Nessuno infatti si interesserebbe di un paese di seicento mila abitanti, povero e arretrato se non fosse per la quantità di armi presente in un territorio così piccolo. Polveriera, pattumiera, supermarket delle armi, poligono di tiro, buco nero: sono queste le metafore, neppure tanto lontane dalla realtà, per descrivere la Transnistria che non è uno stato indipendente (nessuno, neanche la Russia la ha mai riconosciuta), non è un protettorato, non è una regione autonoma. In effetti nessuno conosce con certezza la situazione, soprattutto per quanto riguarda il traffico d’armi.

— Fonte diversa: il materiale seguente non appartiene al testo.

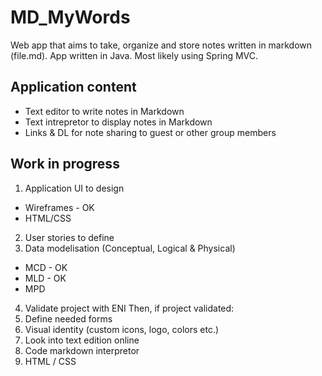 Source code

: # MD_MyWords
Web app that aims to take, organize and store notes written in markdown (file.md).
App written in Java. Most likely using Spring MVC.

## Application content
- Text editor to write notes in Markdown
- Text intrepretor to display notes in Markdown
- Links & DL for note sharing to guest or other group members

## Work in progress
1. Application UI to design
 - Wireframes - OK
 - HTML/CSS
2. User stories to define
3. Data modelisation (Conceptual, Logical & Physical)
 - MCD - OK
 - MLD - OK
 - MPD
4. Validate project with ENI
Then, if project validated:
5. Define needed forms
6. Visual identity (custom icons, logo, colors etc.)
7. Look into text edition online
8. Code markdown interpretor
9. HTML / CSS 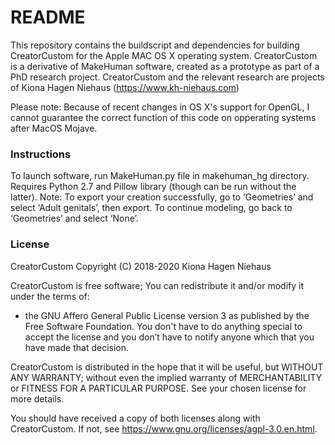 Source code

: # README #

This repository contains the buildscript and dependencies for building CreatorCustom for the Apple MAC OS X operating system.
CreatorCustom is a derivative of MakeHuman software, created as a prototype as part of a PhD research project. 
CreatorCustom and the relevant research are projects of Kiona Hagen Niehaus (https://www.kh-niehaus.com)

Please note: Because of recent changes in OS X's support for OpenGL, I cannot guarantee the correct function of this code on opperating systems after MacOS Mojave. 

### Instructions ###

To launch software, run MakeHuman.py file in makehuman_hg directory. 
Requires Python 2.7 and Pillow library (though can be run without the latter). 
Note: To export your creation successfully, go to ‘Geometries’ and select ‘Adult genitals’, then export. To continue modeling, go back to ‘Geometries’ and select ‘None’.

### License ###

CreatorCustom 
Copyright (C) 2018-2020 Kiona Hagen Niehaus 

CreatorCustom is free software; You can redistribute it and/or modify it under the terms of:
  - the GNU Affero General Public License version 3 as published by the Free Software Foundation.
You don't have to do anything special to accept the license and you don’t have to notify anyone which that you have made that decision.

CreatorCustom is distributed in the hope that it will be useful, but WITHOUT ANY WARRANTY;
without even the implied warranty of MERCHANTABILITY or FITNESS FOR A PARTICULAR PURPOSE.
See your chosen license for more details.

You should have received a copy of both licenses along with CreatorCustom.
If not, see <https://www.gnu.org/licenses/agpl-3.0.en.html>.
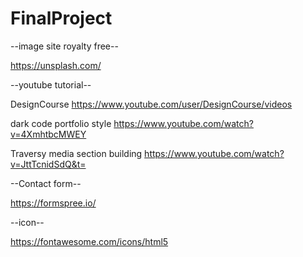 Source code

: # FinalProject

--image site royalty free--

https://unsplash.com/






--youtube tutorial--

DesignCourse
https://www.youtube.com/user/DesignCourse/videos

dark code
portfolio style
https://www.youtube.com/watch?v=4XmhtbcMWEY

Traversy media
section building
https://www.youtube.com/watch?v=JttTcnidSdQ&t=



--Contact form--

https://formspree.io/




--icon--

https://fontawesome.com/icons/html5
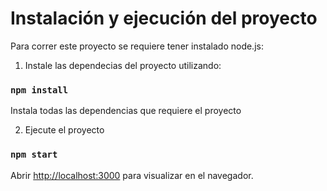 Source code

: # Instalación y ejecución del proyecto

Para correr este proyecto se requiere tener instalado node.js:

1. Instale las dependecias del proyecto utilizando:

### `npm install`

Instala todas las dependencias que requiere el proyecto

2. Ejecute el proyecto

### `npm start`

Abrir [http://localhost:3000](http://localhost:3000) para visualizar en el navegador.
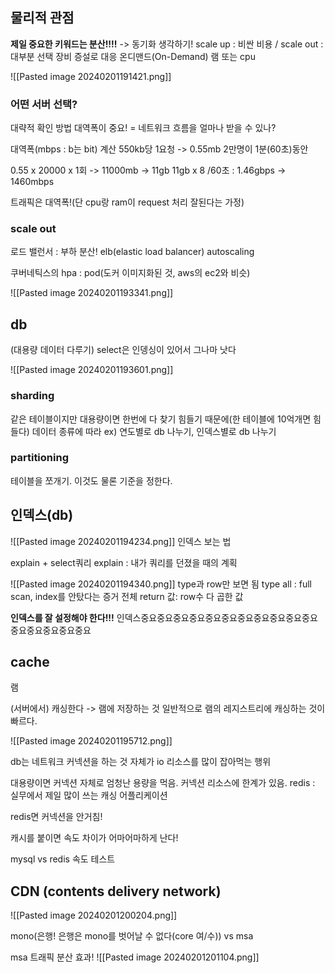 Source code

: 
## 물리적 관점
**제일 중요한 키워드는 분산!!!!** -> 동기화 생각하기!
scale up : 비싼 비용 / scale out : 대부분 선택
장비 증설로 대응
온디맨드(On-Demand)
램 또는 cpu

![[Pasted image 20240201191421.png]]

### 어떤 서버 선택?
대략적 확인 방법
대역폭이 중요! = 네트워크 흐름을 얼마나 받을 수 있나?

대역폭(mbps : b는 bit) 계산
550kb당 1요청 -> 0.55mb
2만명이 1분(60초)동안

0.55 x 20000 x 1회 -> 11000mb -> 11gb
11gb x 8 /60초 : 1.46gbps -> 1460mbps


트래픽은 대역폭!(단 cpu랑 ram이 request 처리 잘된다는 가정)

### scale out
로드 밸런서 : 부하 분산! 
elb(elastic load balancer)
autoscaling

쿠버네틱스의 hpa : pod(도커 이미지화된 것, aws의 ec2와 비슷)

![[Pasted image 20240201193341.png]]

## db
(대용량 데이터 다루기)
select은 인뎅싱이 있어서 그나마 낫다

![[Pasted image 20240201193601.png]]

### sharding
같은 테이블이지만 대용량이면 한번에 다 찾기 힘들기 때문에(한 테이블에 10억개면 힘들다) 데이터 종류에 따라 ex) 연도별로 db 나누기, 인덱스별로 db 나누기

### partitioning
테이블을 쪼개기. 이것도 물론 기준을 정한다.

## 인덱스(db)
![[Pasted image 20240201194234.png]]
인덱스 보는 법

explain + select쿼리
explain : 내가 쿼리를 던졌을 때의 계획

![[Pasted image 20240201194340.png]]
type과 row만 보면 됨
type all : full scan, index를 안탔다는 증거
전체 return 값: row수 다 곱한 값

**인덱스를 잘 설정해야 한다!!!**
인덱스중요중요중요중요중요중요중요중요중요중요중요중요중요중요중요중요

## cache
램

(서버에서) 캐싱한다 -> 램에 저장하는 것
일반적으로 램의 레지스트리에 캐싱하는 것이 빠르다.

![[Pasted image 20240201195712.png]]

db는 네트워크 커넥션을 하는 것 자체가 io 리소스를 많이 잡아먹는 행위

대용량이면 커넥션 자체로 엄청난 용량을 먹음. 커넥션 리소스에 한계가 있음.
redis : 실무에서 제일 많이 쓰는 캐싱 어플리케이션

redis면 커넥션을 안거침!

캐시를 붙이면 속도 차이가 어마어마하게 난다!

mysql vs redis 속도 테스트

## CDN (contents delivery network)
![[Pasted image 20240201200204.png]]

mono(은행! 은행은 mono를 벗어날 수 없다(core 여/수)) vs msa

msa 트래픽 분산 효과!
![[Pasted image 20240201201104.png]] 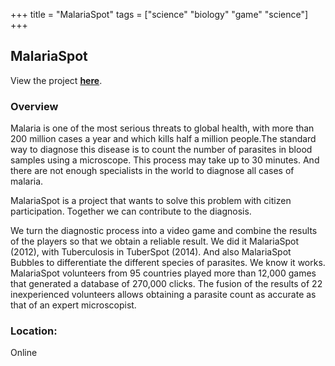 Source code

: +++
title = "MalariaSpot"
tags = ["science" "biology" "game" "science"]
+++

## MalariaSpot

View the project [**here**](https://malariaspot.org/en/).

### Overview

Malaria is one of the most serious threats to global health, with more than 200 million cases a year and which kills half a million people.The standard way to diagnose this disease is to count the number of parasites in blood samples using a microscope. This process may take up to 30 minutes. And there are not enough specialists in the world to diagnose all cases of malaria.

MalariaSpot is a project that wants to solve this problem with citizen participation. Together we can contribute to the diagnosis.

We turn the diagnostic process into a video game and combine the results of the players so that we obtain a reliable result. We did it MalariaSpot (2012), with Tuberculosis in TuberSpot (2014). And also MalariaSpot Bubbles to differentiate the different species of parasites. We know it works. MalariaSpot volunteers from 95 countries played more than 12,000 games that generated a database of 270,000 clicks. The fusion of the results of 22 inexperienced volunteers allows obtaining a parasite count as accurate as that of an expert microscopist.

### Location:
Online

Secondo un documento del 2008 della Rete italiana per il disarmo (in .pdf) “la Transnistria è uno dei principali punti di smercio e di transito del traffico di armi internazionale, dal momento che nel paese vi sono i depositi militari di Tiraspol della 14ma Armata russa: l’arsenale di Kolbasna si estende per 32 ettari vicino a Rybnita nel nord del paese e fino a qualche anno fa aveva stoccato almeno 42 mila tonnellate di armi. L’Osce e i servizi segreti della Moldavia sostengono che in Transnistria vi siano altri depositi con non meno di 50 mila armi leggere e che almeno tredici unità industriali, ufficialmente fabbriche di elettrodomestici, siano adibite alla costruzione di ulteriori armi. Le intelligence di vari paesi sostengono che in Transnistria si sarebbero approvvigionati di armi Al Qaeda e Hamas, i Lupi grigi e il PKK, gli Hezbollah e tutte le mafie internazionali e la criminalità organizzata”.
Tuttavia ciò che desta maggiore preoccupazione è la presenza (e il possibile smercio) di armi con materiale non convenzionale. Già nel 1997 il generale Lebed denunciava la scomparsa di una “valigetta” contenente una bomba nucleare portatile. Se questa vicenda non è stata mai chiarita, è invece provata l’esistenza di numerosi missili Alazan (razzi convenzionali terra-terra molto imprecisi ma che possono essere muniti facilmente di isotopi radioattivi): nel 2009 ne sono spariti almeno 10 da un arsenale vicino a Tiraspol, mentre i servizi segreti moldavi hanno messo le mani su 1,8 kg di uranio 238, arrestando 7 trafficanti. Insomma a pochi passi dai confini dell’Unione europea esiste una zona franca per qualsiasi tipo di arma. Segno che in questo campo non si può mai abbassare la guardia, come dimostra l’attenzione riservata a questo problema dall’Interpol europea. Ma l’unica reale alternativa resta il disarmo, una strada da percorrere con tenacia.